Re-anchoring
O hi, he says as though it hadn’t been since September 16. A weekly, right? And yet.
I have missed you, though. Dug in over here, I will say, anchored. As in anchor dropped on milkweed trail, if you remember. Do click and check that old image, as the image you see above was taken from the exact same spot, October instead of July. I offer this not to prove that there are seasons, at least for the moment, but rather because when, while walking the trail, it occurred to me to take a picture and by some magic it was from the exact same spot looking the exact same way.
I went back in order to write, in the small writer’s cottage. Since last I saw it it had been outfitted with a Keurig coffeemaker and the k-cups that I remembered from my office job so many years ago, that I would brew into mason jars full of ice. This time it was cold outside so hot coffee ruled the day, and so did handwriting in a blank book. I had planned to write this note on that day from that spot, but instead I wrote about something I am finishing, a record, and how to share it. Whether to share it might be a better way to put it, and that writing session on that day made clear to me that feeling lousy about not sharing would be worse than feeling sheepish about sharing. No one is going to come to the door and ask if I have a record to share, so it will have to be by my own choice, volition, force of will.

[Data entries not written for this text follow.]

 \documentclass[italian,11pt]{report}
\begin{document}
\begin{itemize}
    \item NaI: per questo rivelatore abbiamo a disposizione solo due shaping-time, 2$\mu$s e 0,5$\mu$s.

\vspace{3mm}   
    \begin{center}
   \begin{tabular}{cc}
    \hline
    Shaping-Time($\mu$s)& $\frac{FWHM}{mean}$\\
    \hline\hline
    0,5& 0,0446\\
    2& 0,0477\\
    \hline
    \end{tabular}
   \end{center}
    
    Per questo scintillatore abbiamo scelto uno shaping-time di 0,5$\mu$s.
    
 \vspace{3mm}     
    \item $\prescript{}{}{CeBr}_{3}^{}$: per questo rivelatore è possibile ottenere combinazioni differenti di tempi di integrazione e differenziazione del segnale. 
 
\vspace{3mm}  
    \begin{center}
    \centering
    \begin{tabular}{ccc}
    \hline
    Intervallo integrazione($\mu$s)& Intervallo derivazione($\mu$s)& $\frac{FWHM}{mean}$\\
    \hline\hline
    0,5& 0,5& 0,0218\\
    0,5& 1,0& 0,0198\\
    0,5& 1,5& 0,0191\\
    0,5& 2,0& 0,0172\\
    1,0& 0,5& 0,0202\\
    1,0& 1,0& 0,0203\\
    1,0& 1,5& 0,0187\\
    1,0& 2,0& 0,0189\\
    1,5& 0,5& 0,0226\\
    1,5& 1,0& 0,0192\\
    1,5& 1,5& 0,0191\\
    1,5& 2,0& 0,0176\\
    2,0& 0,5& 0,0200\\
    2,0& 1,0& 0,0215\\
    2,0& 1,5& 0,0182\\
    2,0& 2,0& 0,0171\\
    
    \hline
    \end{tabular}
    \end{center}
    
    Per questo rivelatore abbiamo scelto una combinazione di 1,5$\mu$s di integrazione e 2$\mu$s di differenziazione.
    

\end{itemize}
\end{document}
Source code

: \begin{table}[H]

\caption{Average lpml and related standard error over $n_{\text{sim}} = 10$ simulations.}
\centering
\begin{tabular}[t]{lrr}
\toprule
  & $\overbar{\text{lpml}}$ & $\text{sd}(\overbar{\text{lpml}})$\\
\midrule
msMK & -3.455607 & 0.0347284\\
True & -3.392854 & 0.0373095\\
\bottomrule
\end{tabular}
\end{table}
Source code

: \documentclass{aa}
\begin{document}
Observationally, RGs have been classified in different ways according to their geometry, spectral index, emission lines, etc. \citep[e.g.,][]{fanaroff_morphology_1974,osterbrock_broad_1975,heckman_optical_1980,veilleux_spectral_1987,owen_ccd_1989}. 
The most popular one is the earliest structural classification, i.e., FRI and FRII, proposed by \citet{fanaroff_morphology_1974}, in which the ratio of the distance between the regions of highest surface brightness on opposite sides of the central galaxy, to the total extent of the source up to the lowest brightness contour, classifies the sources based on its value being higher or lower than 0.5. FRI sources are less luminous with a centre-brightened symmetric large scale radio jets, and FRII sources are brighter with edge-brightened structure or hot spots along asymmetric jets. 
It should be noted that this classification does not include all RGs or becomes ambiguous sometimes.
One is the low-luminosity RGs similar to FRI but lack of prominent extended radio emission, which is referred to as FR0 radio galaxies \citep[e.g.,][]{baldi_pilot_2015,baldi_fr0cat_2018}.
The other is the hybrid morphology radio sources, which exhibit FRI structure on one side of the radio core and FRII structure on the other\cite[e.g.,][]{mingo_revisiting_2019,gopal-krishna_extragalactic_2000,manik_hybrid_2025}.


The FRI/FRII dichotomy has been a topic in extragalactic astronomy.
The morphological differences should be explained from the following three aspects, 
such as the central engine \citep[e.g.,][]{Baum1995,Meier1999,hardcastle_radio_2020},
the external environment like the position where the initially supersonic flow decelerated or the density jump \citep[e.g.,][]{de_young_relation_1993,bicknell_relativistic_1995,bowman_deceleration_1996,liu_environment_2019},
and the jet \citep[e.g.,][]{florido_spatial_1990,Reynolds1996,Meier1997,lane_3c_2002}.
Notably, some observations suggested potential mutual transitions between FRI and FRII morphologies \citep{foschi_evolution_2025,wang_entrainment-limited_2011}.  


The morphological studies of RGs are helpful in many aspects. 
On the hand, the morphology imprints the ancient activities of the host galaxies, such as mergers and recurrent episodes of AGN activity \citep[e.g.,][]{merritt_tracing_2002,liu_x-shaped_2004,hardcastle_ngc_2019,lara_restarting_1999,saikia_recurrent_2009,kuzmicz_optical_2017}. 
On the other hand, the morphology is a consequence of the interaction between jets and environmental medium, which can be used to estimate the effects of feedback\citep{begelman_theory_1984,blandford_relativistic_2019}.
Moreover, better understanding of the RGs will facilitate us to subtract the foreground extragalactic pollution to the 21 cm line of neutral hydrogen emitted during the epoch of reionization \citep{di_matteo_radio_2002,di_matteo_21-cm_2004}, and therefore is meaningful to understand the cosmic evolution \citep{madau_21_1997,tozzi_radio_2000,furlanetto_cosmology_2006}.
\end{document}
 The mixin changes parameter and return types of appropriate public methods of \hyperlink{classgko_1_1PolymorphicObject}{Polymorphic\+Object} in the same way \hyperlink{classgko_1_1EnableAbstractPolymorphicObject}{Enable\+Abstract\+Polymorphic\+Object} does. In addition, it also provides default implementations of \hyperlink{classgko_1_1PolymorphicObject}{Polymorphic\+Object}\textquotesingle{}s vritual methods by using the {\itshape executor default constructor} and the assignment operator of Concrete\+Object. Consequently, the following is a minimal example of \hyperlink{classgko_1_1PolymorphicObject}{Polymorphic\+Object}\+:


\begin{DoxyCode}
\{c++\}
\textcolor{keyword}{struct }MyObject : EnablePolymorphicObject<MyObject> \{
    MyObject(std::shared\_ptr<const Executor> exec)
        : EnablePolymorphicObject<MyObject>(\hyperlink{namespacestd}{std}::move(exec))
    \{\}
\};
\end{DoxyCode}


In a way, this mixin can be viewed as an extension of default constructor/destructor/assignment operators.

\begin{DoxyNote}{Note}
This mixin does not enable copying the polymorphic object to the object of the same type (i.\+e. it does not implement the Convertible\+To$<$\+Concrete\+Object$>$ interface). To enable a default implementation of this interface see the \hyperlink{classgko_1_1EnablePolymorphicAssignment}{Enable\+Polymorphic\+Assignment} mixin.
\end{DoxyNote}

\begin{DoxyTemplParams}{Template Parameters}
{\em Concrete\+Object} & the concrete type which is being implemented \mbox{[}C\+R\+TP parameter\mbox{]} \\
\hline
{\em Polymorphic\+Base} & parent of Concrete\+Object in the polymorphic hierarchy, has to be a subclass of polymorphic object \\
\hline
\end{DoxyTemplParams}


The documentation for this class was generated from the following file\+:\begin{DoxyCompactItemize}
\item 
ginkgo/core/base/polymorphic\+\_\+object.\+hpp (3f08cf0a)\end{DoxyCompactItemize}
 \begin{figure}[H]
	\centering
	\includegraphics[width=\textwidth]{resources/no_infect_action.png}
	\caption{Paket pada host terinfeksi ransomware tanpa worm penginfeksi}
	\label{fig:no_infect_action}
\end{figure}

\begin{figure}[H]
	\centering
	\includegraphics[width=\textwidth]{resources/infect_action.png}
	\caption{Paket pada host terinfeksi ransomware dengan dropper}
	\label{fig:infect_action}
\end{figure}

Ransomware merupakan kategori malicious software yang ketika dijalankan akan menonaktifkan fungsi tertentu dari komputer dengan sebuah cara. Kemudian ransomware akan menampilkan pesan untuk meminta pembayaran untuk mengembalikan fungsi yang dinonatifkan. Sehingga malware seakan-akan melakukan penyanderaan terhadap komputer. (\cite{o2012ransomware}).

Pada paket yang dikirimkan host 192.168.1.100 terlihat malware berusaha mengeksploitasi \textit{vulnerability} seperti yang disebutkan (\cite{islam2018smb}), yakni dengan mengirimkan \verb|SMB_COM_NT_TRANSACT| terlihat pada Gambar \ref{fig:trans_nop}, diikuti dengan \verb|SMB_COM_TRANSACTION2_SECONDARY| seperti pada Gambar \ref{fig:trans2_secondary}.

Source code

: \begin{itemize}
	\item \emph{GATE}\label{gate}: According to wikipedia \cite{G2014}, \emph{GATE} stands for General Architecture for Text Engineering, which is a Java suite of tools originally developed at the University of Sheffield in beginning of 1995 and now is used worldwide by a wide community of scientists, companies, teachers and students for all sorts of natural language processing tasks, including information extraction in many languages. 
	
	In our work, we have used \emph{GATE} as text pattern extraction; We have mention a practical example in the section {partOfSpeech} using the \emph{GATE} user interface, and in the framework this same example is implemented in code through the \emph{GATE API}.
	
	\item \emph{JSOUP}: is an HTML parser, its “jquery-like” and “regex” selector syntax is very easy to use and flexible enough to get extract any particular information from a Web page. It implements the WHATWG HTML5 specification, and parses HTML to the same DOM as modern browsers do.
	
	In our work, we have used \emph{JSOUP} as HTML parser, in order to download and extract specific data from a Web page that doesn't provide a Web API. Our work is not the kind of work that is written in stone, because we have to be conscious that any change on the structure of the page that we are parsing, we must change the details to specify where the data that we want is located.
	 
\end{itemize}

The September 16 note, you may remember, was also about sharing, these notes specifically, as well as the Bandcamp store, with a publicity stunt embedded that yielded a nice surprise (hi, Ali, and thanks for being here). The sharing I wrote about in the cottage is different. Methodical, studied, strategized. Who writes about the kinds of things I make, and who reads that writing? What kinds of things do I, in fact, make? I have started thinking of it as (ready?) Experimental Electroacoustic Art Pop. I do this in full awareness that, at a Sō Percussion Summer Institute years ago, Steve Reich objected to calling one’s music “experimental.” Experimental is an approach, not a sound, he’d said. I agree, and that’s why I use the term. It pushes back on genre. It doesn’t sound like anything. But it also signals that the music will be weird, so you go in with a fastened seatbelt, at best, or a raised eyebrow, less good, or having already decided, like Reich, that I don’t know what I am talking about, at worst. Regardless, it might do something to select for a sympathetic set of ears.
The other thing I have been thinking about calling this music is Sung Word. There are so many words. I know this because I have written them down a million times, most recently during the writing/painting/staff-rolling session that yielded the cover art:
I wrote every word and then I underlined every word, and the color changes in quality because I didn’t rinse the previous paint before moving on to the next paint. I love these processes. I love that my hands get tired and that my mood transforms and that you can look at the paper and see effort, see a disquieted mind come into congruence, find its own anchor. But I also love that there are too many words in this, really that the sheer volume of words breaks the songs. They are structured like songs but there is too much there to really read as songs. Sung Word, then. We’ll see if it sticks. Experimental Electroacoustic Sung Word Art Pop. Now it is tagged and can be indexed or whatever. Or maybe you can find it in the metaverse if you have your goggles aimed in the right direction, i.e. backwards, I suppose.
Better still, I will run big prints of the art and then slice those big prints into squares and then hand-stamp and -number every square, and then I will hand one to you at a show or send one to you in the mail. Not the metaverse but the verse, which after all is in a song to begin with, even if the song is burdened by that much language. But maybe that weighing down could root you to the spot, like an anchor dropped on a milkweed trail as we head into winter.